Mao's successor Deng Xiaoping introduced a form of market economy, but crushed demands for political reform in 1989.
The next leader, Jiang Zemin, stayed well clear of political reform, but began the system of collective leadership that has flowered under current President Hu Jintao.
Hu, however, has presided over a systemically corrupt and violently authoritarian state that has also revived the domination of state-owned companies over private enterprise.
From what we know of Xi - who will be appointed party leader next month and president early next year - there is no particular reason to believe that he will be an agent of political reform.
Like many of the incoming batch of leaders, he is a "princeling" from a family with an excellent revolutionary pedigree. His father was one of the leaders of the Communists' revolutionary base at Yanan in 1935 and a minister in Mao's government after he took power in 1949.
So Xi Jinping, 59, grew up in an atmosphere of wealth, privilege and the right to rule. But like very many people of his generation, he also suffered in the chaos of the Cultural Revolution and spent several years living and working with peasants in the countryside.
That experience has bred in Xi a cautious attitude and reluctance to say or do anything that might come back to haunt him.
He has floated to the surface as the logical next candidate for party leader and president because he has kept his head down, worked hard, never shied from taking tough assignments, cultivated friends throughout the party and the military, and offended no one.
However, like all the other princeling families, Xi has a lot to protect. A recent investigation by the Bloomberg news agency of public documents found that Xi's wife and close relatives, though not Xi himself, have portfolios of assets in minerals, real estate and mobile phone equipment manufacturers worth nearly $400 million.
Xi himself seems to be well aware that the business perks of power can all too easily be seen by the bulk of China's 1.3 billion people as evidence of corruption.
Xi is reported to have told delegates to an anti-corruption conference in 2004 to "rein in your spouses, children, relatives, friends and staff, and vow not to use power for personal gain."
So far, all efforts have failed to contain corruption and promote economic efficiency while maintaining the privilege of Communist party members in the one-party state.
That's the attraction of Singapore, which by deft management of what appears on the surface to be a multiparty democracy operating under the rule of law, but which in fact operates an economically vigorous and superficially graft-free one-party state.

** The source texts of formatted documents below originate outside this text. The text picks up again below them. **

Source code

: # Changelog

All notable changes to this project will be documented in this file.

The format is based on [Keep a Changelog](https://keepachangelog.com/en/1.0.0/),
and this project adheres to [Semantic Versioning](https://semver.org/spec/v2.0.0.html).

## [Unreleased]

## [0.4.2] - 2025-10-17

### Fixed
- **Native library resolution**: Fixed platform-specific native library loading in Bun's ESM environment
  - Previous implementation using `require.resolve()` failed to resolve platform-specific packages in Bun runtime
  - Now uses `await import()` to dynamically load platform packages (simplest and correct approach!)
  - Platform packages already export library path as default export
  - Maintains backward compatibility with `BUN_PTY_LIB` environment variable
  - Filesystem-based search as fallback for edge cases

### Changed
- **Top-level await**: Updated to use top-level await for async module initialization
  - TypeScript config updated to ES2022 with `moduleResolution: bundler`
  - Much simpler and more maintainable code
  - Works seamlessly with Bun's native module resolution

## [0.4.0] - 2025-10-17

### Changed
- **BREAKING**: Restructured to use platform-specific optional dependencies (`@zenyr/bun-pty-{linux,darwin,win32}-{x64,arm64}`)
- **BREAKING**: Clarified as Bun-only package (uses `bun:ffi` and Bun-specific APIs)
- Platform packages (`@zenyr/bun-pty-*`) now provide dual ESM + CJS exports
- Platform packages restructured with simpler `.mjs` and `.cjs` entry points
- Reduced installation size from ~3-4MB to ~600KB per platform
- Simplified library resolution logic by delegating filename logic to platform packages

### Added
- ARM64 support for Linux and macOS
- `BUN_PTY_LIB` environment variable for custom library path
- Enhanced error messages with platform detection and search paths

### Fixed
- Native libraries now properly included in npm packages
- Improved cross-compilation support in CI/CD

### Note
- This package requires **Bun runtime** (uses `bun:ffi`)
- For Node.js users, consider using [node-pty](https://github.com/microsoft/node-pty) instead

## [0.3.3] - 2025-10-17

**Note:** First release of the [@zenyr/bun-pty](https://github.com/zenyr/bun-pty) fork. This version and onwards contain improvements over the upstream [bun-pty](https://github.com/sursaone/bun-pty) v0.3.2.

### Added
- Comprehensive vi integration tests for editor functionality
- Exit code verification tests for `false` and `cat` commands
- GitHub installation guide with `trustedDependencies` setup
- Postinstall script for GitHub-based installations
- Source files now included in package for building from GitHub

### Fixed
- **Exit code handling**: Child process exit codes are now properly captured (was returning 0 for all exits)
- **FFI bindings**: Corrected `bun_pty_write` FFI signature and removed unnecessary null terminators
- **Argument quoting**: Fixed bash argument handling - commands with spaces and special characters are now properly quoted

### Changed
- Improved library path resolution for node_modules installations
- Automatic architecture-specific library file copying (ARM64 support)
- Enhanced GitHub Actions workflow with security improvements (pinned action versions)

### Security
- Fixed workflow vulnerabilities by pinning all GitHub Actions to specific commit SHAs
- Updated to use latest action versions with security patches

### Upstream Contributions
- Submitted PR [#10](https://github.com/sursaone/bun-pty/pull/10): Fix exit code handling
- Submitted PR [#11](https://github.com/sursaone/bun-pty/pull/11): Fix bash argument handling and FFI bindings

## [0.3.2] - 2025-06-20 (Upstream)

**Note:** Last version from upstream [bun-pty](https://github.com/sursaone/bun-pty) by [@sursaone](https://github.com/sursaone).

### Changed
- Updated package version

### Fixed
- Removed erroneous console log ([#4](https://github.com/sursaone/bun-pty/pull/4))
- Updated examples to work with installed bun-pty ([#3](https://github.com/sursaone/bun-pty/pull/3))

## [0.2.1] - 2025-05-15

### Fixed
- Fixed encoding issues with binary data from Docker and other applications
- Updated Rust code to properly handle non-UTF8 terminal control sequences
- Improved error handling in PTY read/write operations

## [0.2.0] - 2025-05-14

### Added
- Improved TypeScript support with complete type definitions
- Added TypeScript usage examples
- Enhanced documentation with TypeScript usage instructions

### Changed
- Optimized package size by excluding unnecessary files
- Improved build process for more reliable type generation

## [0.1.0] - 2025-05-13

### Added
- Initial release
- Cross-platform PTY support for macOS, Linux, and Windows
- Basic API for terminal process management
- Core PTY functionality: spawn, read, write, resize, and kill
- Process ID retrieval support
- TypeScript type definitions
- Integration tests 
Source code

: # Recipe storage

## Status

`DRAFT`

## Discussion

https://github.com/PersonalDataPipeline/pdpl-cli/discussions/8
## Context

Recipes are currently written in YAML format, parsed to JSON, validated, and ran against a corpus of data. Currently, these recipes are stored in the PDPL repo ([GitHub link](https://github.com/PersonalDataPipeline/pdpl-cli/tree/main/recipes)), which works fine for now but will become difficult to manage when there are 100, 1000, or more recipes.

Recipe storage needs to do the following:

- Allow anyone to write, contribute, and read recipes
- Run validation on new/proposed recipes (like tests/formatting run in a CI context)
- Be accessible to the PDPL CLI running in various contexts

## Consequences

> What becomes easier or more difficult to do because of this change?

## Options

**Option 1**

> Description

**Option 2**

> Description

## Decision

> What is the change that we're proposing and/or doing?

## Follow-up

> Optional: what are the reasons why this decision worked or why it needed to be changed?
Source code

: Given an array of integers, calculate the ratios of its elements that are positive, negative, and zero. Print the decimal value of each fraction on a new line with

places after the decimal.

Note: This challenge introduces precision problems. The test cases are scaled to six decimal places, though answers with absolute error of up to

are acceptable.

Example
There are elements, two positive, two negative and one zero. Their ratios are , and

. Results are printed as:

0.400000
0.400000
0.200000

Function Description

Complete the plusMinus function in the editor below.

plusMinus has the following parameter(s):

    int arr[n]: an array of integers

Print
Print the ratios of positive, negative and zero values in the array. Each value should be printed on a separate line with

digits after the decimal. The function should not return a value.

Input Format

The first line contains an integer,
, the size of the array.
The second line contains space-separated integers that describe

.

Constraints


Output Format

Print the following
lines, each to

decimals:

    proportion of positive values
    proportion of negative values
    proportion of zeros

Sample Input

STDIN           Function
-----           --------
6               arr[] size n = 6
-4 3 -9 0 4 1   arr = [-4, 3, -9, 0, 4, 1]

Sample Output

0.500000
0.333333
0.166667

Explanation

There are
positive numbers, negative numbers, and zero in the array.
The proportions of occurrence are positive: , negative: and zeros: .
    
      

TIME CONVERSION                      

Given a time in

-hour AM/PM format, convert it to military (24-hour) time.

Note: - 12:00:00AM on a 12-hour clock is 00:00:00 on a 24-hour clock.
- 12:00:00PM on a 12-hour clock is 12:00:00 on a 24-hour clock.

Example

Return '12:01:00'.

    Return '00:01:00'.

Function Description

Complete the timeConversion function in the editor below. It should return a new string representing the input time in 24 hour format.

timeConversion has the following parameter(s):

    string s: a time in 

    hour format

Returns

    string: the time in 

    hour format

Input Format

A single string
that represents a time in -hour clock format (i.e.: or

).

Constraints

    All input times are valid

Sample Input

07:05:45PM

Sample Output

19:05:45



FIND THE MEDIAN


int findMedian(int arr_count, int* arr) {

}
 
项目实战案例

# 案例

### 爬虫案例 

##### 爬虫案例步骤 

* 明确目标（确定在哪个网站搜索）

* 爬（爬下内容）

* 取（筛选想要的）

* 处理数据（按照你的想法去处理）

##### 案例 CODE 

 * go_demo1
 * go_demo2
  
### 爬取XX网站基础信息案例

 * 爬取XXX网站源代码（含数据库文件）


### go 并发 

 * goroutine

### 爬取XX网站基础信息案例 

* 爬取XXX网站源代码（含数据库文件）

For several years, Xi has led a team investigating the Singapore model and envisaging how it might be applied to China.
In the summer of 2010, Xi, who is now China's vice-president, had a meeting at the senior party members' beach resort of Beidaihe with Lee Kuan Yew, Singapore's former prime minister and founding father whose son is now prime minister and whose family members continue to watch over every major institution in
the city state. The Singapore model is simple to describe.
There is the rule of law and an independent judiciary. But this is aimed primarily at encouraging foreign investment and businesses to Singapore.

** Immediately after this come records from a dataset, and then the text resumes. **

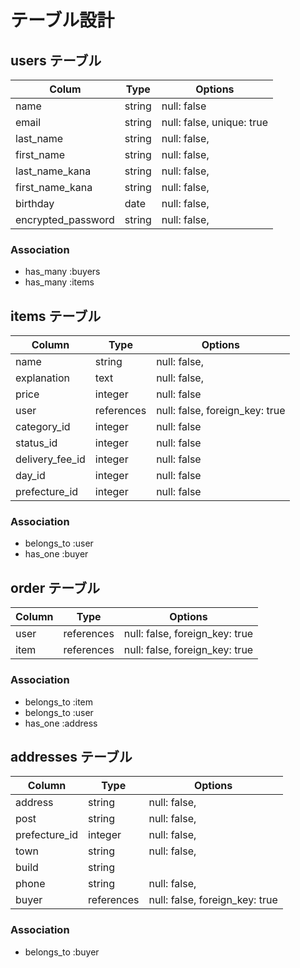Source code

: # テーブル設計

## users テーブル
| Colum             | Type   | Options                   |
| --------          | ------ | ----------                |
| name              | string | null: false               |
| email             | string | null: false, unique: true |
| last_name         | string | null: false,              |
| first_name        | string | null: false,              |
| last_name_kana    | string | null: false,              |
| first_name_kana   | string | null: false,              |
| birthday          | date   | null: false,              |
| encrypted_password| string | null: false,              |

### Association

- has_many :buyers
- has_many :items

## items テーブル

| Column          | Type      | Options                           |
| ------          | ------    | -----------                       |
| name            | string    | null: false,                      |
| explanation     | text      | null: false,                      |
| price           | integer   | null: false                       |
| user            | references| null: false, foreign_key: true    |
| category_id     | integer   | null: false                       |
| status_id       | integer   | null: false                       |
| delivery_fee_id | integer   | null: false                       |
| day_id          | integer   | null: false                       |
| prefecture_id   | integer   | null: false                       |

### Association

- belongs_to :user
- has_one  :buyer

## order テーブル

| Column    | Type       | Options                        |
| ------    | ---------- | ------------------------------ |
| user      | references | null: false, foreign_key: true |
| item      | references | null: false, foreign_key: true |

### Association

- belongs_to :item
- belongs_to :user
- has_one    :address

## addresses テーブル

| Column           | Type       | Options                        |
| -------          | ---------- | ------------------------------ |
| address          | string     | null: false,                   |
| post             | string     | null: false,                   |
| prefecture_id    | integer    | null: false,                   |
| town             | string     | null: false,                   |
| build            | string     |                                |
| phone            | string     | null: false,                   |
| buyer            | references | null: false, foreign_key: true |

### Association

- belongs_to :buyer
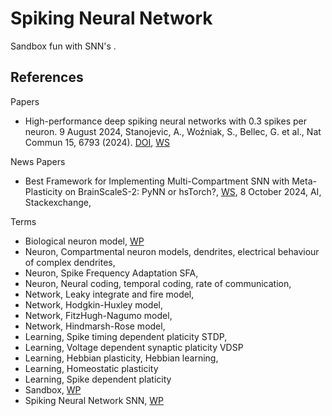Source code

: # Spiking Neural Network

Sandbox fun with SNN's .

## References

Papers
* High-performance deep spiking neural networks with 0.3 spikes per neuron. 9 August 2024, Stanojevic, A., Woźniak, S., Bellec, G. et al., Nat Commun 15, 6793 (2024). [DOI](https://doi.org/10.1038/s41467-024-51110-5), [WS](https://www.nature.com/articles/s41467-024-51110-5)

News Papers
* Best Framework for Implementing Multi-Compartment SNN with Meta-Plasticity on BrainScaleS-2: PyNN or hsTorch?, [WS](https://ai.stackexchange.com/questions/46942/best-framework-for-implementing-multi-compartment-snn-with-meta-plasticity-on-br), 8 October 2024, AI, Stackexchange, 

Terms
* Biological neuron model, [WP](https://en.wikipedia.org/wiki/Biological_neuron_model)
* Neuron, Compartmental neuron models, dendrites, electrical behaviour of complex dendrites,
* Neuron, Spike Frequency Adaptation SFA, 
* Neuron, Neural coding, temporal coding, rate of communication, 
* Network, Leaky integrate and fire model, 
* Network, Hodgkin-Huxley model,
* Network, FitzHugh-Nagumo model, 
* Network, Hindmarsh-Rose model, 
* Learning, Spike timing dependent platicity STDP,
* Learning, Voltage dependent synaptic platicity VDSP
* Learning, Hebbian plasticity, Hebbian learning,
* Learning, Homeostatic plasticity
* Learning, Spike dependent platicity
* Sandbox, [WP](https://en.wikipedia.org/wiki/Sandbox_(software_development))
* Spiking Neural Network SNN, [WP](https://en.wikipedia.org/wiki/Spiking_neural_network)


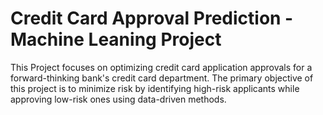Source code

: # Credit Card Approval Prediction - Machine Leaning Project
 This Project  focuses on optimizing credit card application approvals for a forward-thinking bank's credit card department. The primary objective of this project is to minimize risk by identifying high-risk applicants while approving low-risk ones using data-driven methods.
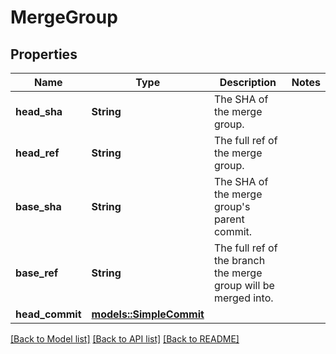 # MergeGroup

## Properties

Name | Type | Description | Notes
------------ | ------------- | ------------- | -------------
**head_sha** | **String** | The SHA of the merge group. | 
**head_ref** | **String** | The full ref of the merge group. | 
**base_sha** | **String** | The SHA of the merge group's parent commit. | 
**base_ref** | **String** | The full ref of the branch the merge group will be merged into. | 
**head_commit** | [**models::SimpleCommit**](simple-commit.md) |  | 

[[Back to Model list]](../README.md#documentation-for-models) [[Back to API list]](../README.md#documentation-for-api-endpoints) [[Back to README]](../README.md)


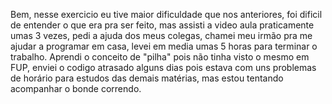 Bem, nesse exercicio eu tive maior dificuldade que nos anteriores, foi dificil de entender o que era pra ser feito, mas assisti a video aula praticamente umas 3 vezes, pedi a ajuda dos meus colegas, chamei meu irmão pra me ajudar a programar em casa, levei em media umas 5 horas para terminar o trabalho.
Aprendi o conceito de "pilha" pois não tinha visto o mesmo em FUP, enviei o codigo atrasado alguns dias pois estava com uns problemas de horário para estudos das demais matérias, mas estou tentando acompanhar o bonde correndo.
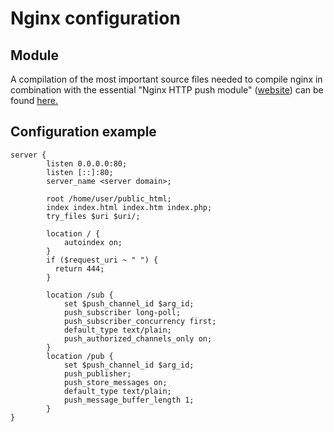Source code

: # Nginx configuration

## Module

A compilation of the most important source files needed to compile nginx in combination with
the essential "Nginx HTTP push module" ([website](https://pushmodule.slact.net/)) can be found
[here.](http://cdn.spheniscida.de/lbo/chattp/nginx-push-src.txz)

## Configuration example

    server {
            listen 0.0.0.0:80;
            listen [::]:80;
            server_name <server domain>;
            
            root /home/user/public_html;
            index index.html index.htm index.php;
            try_files $uri $uri/;

            location / {
                autoindex on;
            }
            if ($request_uri ~ " ") {
              return 444;
            }

            location /sub {
                set $push_channel_id $arg_id;
                push_subscriber long-poll;
                push_subscriber_concurrency first;
                default_type text/plain;
                push_authorized_channels_only on;
            }
            location /pub {
                set $push_channel_id $arg_id;
                push_publisher;
                push_store_messages on;
                default_type text/plain;
                push_message_buffer_length 1;
            }
    }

On anything touching politics, the courts have a record of finding opposition party leaders guilty of criminal libel against the Lee family, and making them bankrupt with heavy fines that make government opponents ineligible for public office.
There is also careful gerrymandering of constituencies, including widely distributing the populations of Malay and South Asian minorities, so that even a heavy vote for the opposition has little effect on representation in parliament.
The attractions of Singapore to the Chinese Communist Party are therefore obvious.
Far less certain is whether such an intricate system of social political management can be adapted to such a vast and complex country as China.
Perhaps with the advent of the Xi era, the world will find out.
Read more: Will China adopt 'Singapore model'?
Saw this in today's local paper, I can't post the news since its subscription only so found something similar to post.
Of course local papers write it with a Singapore centric flair, thought I post it here to here the thoughts from you guys.